* _Problem description_
Write out the whole listing exactly; no images belong in it.

* _Provided data_
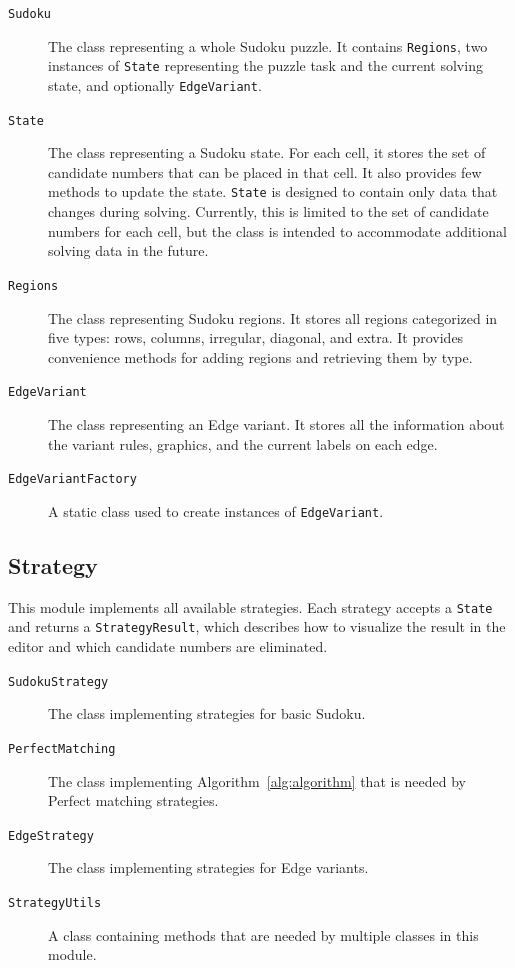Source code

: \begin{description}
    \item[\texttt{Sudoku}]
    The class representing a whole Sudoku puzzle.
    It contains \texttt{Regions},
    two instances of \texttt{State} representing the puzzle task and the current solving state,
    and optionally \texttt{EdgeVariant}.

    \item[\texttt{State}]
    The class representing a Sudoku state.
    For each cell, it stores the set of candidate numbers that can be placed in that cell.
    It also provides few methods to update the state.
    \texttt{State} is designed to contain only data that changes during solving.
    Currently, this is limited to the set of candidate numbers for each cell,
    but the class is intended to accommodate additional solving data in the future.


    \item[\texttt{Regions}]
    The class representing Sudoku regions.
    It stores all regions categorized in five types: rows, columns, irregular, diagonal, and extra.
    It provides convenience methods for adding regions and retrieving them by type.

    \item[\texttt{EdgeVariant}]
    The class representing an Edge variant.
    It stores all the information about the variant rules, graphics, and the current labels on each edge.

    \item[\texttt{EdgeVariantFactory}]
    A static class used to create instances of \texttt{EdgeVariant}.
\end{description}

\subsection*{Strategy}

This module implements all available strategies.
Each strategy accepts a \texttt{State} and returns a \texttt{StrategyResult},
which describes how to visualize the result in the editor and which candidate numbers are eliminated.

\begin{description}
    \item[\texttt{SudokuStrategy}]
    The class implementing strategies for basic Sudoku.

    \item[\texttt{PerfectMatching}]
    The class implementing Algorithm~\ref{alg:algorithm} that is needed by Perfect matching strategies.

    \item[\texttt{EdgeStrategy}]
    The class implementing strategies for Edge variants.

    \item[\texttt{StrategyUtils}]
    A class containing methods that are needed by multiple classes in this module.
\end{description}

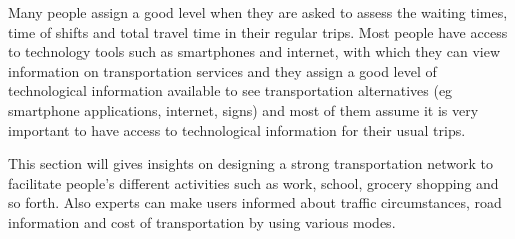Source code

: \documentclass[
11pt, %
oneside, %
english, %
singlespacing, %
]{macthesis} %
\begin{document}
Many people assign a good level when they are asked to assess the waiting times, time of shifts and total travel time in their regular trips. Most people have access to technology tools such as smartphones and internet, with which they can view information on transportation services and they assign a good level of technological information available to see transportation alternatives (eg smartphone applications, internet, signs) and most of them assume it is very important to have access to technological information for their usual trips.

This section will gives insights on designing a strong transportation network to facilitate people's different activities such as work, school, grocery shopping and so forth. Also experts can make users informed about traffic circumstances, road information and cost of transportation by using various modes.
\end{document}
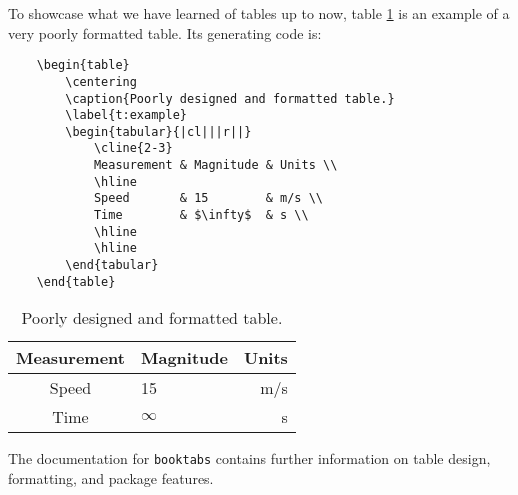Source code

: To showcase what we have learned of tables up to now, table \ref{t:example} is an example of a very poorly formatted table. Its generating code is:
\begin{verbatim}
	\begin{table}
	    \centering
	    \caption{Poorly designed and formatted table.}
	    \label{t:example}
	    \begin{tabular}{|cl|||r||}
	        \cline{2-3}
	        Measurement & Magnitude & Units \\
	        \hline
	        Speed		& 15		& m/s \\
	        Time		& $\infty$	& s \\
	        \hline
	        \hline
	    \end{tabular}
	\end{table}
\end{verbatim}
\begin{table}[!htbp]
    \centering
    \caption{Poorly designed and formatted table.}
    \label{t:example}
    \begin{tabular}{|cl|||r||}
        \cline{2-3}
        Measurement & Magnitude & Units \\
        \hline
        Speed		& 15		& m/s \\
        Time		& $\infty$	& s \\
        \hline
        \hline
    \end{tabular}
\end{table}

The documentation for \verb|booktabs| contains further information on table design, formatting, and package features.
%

* _Task result_
Source code

: \begin{description}
    \item[\texttt{Sudoku}]
    The class representing a whole Sudoku puzzle.
    It contains \texttt{Regions},
    two instances of \texttt{State} representing the puzzle task and the current solving state,
    and optionally \texttt{EdgeVariant}.

    \item[\texttt{State}]
    The class representing a Sudoku state.
    For each cell, it stores the set of candidate numbers that can be placed in that cell.
    It also provides few methods to update the state.
    \texttt{State} is designed to contain only data that changes during solving.
    Currently, this is limited to the set of candidate numbers for each cell,
    but the class is intended to accommodate additional solving data in the future.


    \item[\texttt{Regions}]
    The class representing Sudoku regions.
    It stores all regions categorized in five types: rows, columns, irregular, diagonal, and extra.
    It provides convenience methods for adding regions and retrieving them by type.

    \item[\texttt{EdgeVariant}]
    The class representing an Edge variant.
    It stores all the information about the variant rules, graphics, and the current labels on each edge.

    \item[\texttt{EdgeVariantFactory}]
    A static class used to create instances of \texttt{EdgeVariant}.
\end{description}

\subsection*{Strategy}

This module implements all available strategies.
Each strategy accepts a \texttt{State} and returns a \texttt{StrategyResult},
which describes how to visualize the result in the editor and which candidate numbers are eliminated.

\begin{description}
    \item[\texttt{SudokuStrategy}]
    The class implementing strategies for basic Sudoku.

    \item[\texttt{PerfectMatching}]
    The class implementing Algorithm~\ref{alg:algorithm} that is needed by Perfect matching strategies.

    \item[\texttt{EdgeStrategy}]
    The class implementing strategies for Edge variants.

    \item[\texttt{StrategyUtils}]
    A class containing methods that are needed by multiple classes in this module.
\end{description}

Source code

: \documentclass[
11pt, %
oneside, %
english, %
singlespacing, %
]{macthesis} %
\begin{document}
Many people assign a good level when they are asked to assess the waiting times, time of shifts and total travel time in their regular trips. Most people have access to technology tools such as smartphones and internet, with which they can view information on transportation services and they assign a good level of technological information available to see transportation alternatives (eg smartphone applications, internet, signs) and most of them assume it is very important to have access to technological information for their usual trips.

This section will gives insights on designing a strong transportation network to facilitate people's different activities such as work, school, grocery shopping and so forth. Also experts can make users informed about traffic circumstances, road information and cost of transportation by using various modes.
\end{document}
Source code

: To showcase what we have learned of tables up to now, table \ref{t:example} is an example of a very poorly formatted table. Its generating code is:
\begin{verbatim}
	\begin{table}
	    \centering
	    \caption{Poorly designed and formatted table.}
	    \label{t:example}
	    \begin{tabular}{|cl|||r||}
	        \cline{2-3}
	        Measurement & Magnitude & Units \\
	        \hline
	        Speed		& 15		& m/s \\
	        Time		& $\infty$	& s \\
	        \hline
	        \hline
	    \end{tabular}
	\end{table}
\end{verbatim}
\begin{table}[!htbp]
    \centering
    \caption{Poorly designed and formatted table.}
    \label{t:example}
    \begin{tabular}{|cl|||r||}
        \cline{2-3}
        Measurement & Magnitude & Units \\
        \hline
        Speed		& 15		& m/s \\
        Time		& $\infty$	& s \\
        \hline
        \hline
    \end{tabular}
\end{table}

The documentation for \verb|booktabs| contains further information on table design, formatting, and package features.
%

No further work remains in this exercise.